* _PROBLEM STATEMENT_
For the material below, reproduce exactly each line from the one that has "finite exact computation, with" through the one that has "58.3 & 47.2 \\", and no others; pictures stay out.

* _GIVEN RECORDS_
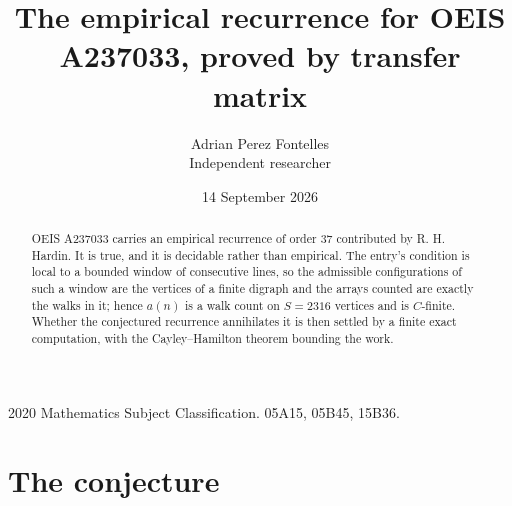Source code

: \documentclass[11pt,a4paper]{article}
\title{The empirical recurrence for OEIS A237033, proved by transfer matrix}
\author{Adrian Perez Fontelles\\ \small Independent researcher}
\date{14 September 2026}
\theoremstyle{plain}
\theoremstyle{definition}
\begin{document}
\maketitle

\begin{abstract}
OEIS A237033 carries an empirical recurrence of order $37$ contributed by R. H. Hardin. It is
true, and it is decidable rather than empirical. The entry's condition is local to a bounded window of consecutive lines, so
the admissible configurations of such a window are the vertices of a finite digraph and the
arrays counted are exactly the walks in it; hence $a(n)$ is a walk count on $S=2316$ vertices
and is $C$-finite. Whether the conjectured recurrence annihilates it is then settled by a
finite exact computation, with the Cayley--Hamilton theorem bounding the work.
\end{abstract}

\noindent\small 2020 Mathematics Subject Classification. 05A15, 05B45, 15B36.\normalsize

\section{The conjecture}
\end{document}
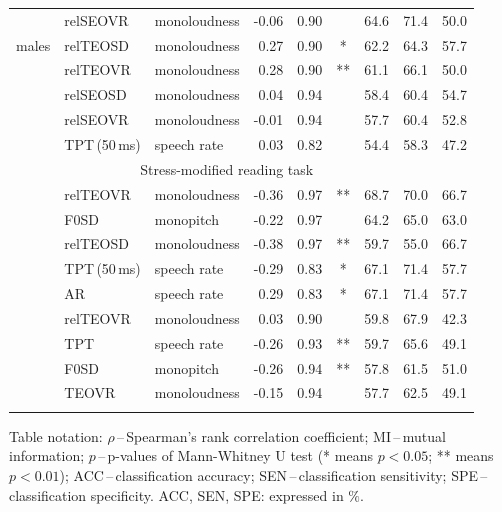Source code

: \begin{table}[tb!]
\begin{threeparttable}
\begin{tabular}{l l l r c c c c c}
			\multirow{3}{*}{males}
			& relSEOVR & monoloudness & -0.06 & 0.90 &    & 64.6 & 71.4 & 50.0 \\
			& relTEOSD & monoloudness &  0.27 & 0.90 & *  & 62.2 & 64.3 & 57.7 \\
			& relTEOVR & monoloudness &  0.28 & 0.90 & ** & 61.1 & 66.1 & 50.0 \\
			\noalign{\smallskip}

			\multirow{3}{*}{all}
			& relSEOSD      & monoloudness &  0.04 & 0.94 &    & 58.4 & 60.4 & 54.7 \\
			& relSEOVR      & monoloudness & -0.01 & 0.94 &    & 57.7 & 60.4 & 52.8 \\
			& TPT\,(50\,ms) & speech rate  &  0.03 & 0.82 &    & 54.4 & 58.3 & 47.2 \\
			
		\noalign{\smallskip}\hline\noalign{\smallskip}			
		& \multicolumn{6}{c}{Stress-modified reading task} \\
		\noalign{\smallskip}\hline\noalign{\smallskip}
			
			\multirow{3}{*}{females}
			& relTEOVR & monoloudness & -0.36 & 0.97 & ** & 68.7 & 70.0 & 66.7 \\
			& F0SD     & monopitch    & -0.22 & 0.97 &    & 64.2 & 65.0 & 63.0 \\
			& relTEOSD & monoloudness & -0.38 & 0.97 & ** & 59.7 & 55.0 & 66.7 \\
			\noalign{\smallskip}

			\multirow{3}{*}{males}
			& TPT\,(50\,ms) & speech rate  & -0.29 & 0.83 & *  & 67.1 & 71.4 & 57.7 \\
			& AR            & speech rate  &  0.29 & 0.83 & *  & 67.1 & 71.4 & 57.7 \\
			& relTEOVR      & monoloudness &  0.03 & 0.90 &    & 59.8 & 67.9 & 42.3 \\
			\noalign{\smallskip}

			\multirow{3}{*}{all}
			& TPT   & speech rate  & -0.26 & 0.93 & ** & 59.7 & 65.6 & 49.1 \\
			& F0SD  & monopitch    & -0.26 & 0.94 & ** & 57.8 & 61.5 & 51.0 \\
			& TEOVR & monoloudness & -0.15 & 0.94 &    & 57.7 & 62.5 & 49.1 \\
			
			\noalign{\smallskip}\hline\hline
		\end{tabular}
		
		\begin{tablenotes}
			\scriptsize
			\item Table notation: $\rho$\,--\,Spearman's rank correlation coefficient; MI\,--\,mutual information; $p$\,--\,p-values of Mann-Whitney U test (* means $p<0.05$; ** means $p<0.01$); ACC\,--\,classification accuracy; SEN\,--\,classification sensitivity; SPE\,--\,classification specificity. ACC, SEN, SPE: expressed in $\%$.
		\end{tablenotes}
	\end{threeparttable}
\end{table}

* _OUTPUT OF THE TASK_
finite exact computation, with the Cayley--Hamilton theorem bounding the work.
\end{abstract}

\noindent\small 2020 Mathematics Subject Classification. 05A15, 05B45, 15B36.\normalsize

\section{The conjecture}
\end{document}
Source code

: \begin{table}[tb!]
\begin{threeparttable}
\begin{tabular}{l l l r c c c c c}
			\multirow{3}{*}{males}
			& relSEOVR & monoloudness & -0.06 & 0.90 &    & 64.6 & 71.4 & 50.0 \\
			& relTEOSD & monoloudness &  0.27 & 0.90 & *  & 62.2 & 64.3 & 57.7 \\
			& relTEOVR & monoloudness &  0.28 & 0.90 & ** & 61.1 & 66.1 & 50.0 \\
			\noalign{\smallskip}

			\multirow{3}{*}{all}
			& relSEOSD      & monoloudness &  0.04 & 0.94 &    & 58.4 & 60.4 & 54.7 \\
			& relSEOVR      & monoloudness & -0.01 & 0.94 &    & 57.7 & 60.4 & 52.8 \\
			& TPT\,(50\,ms) & speech rate  &  0.03 & 0.82 &    & 54.4 & 58.3 & 47.2 \\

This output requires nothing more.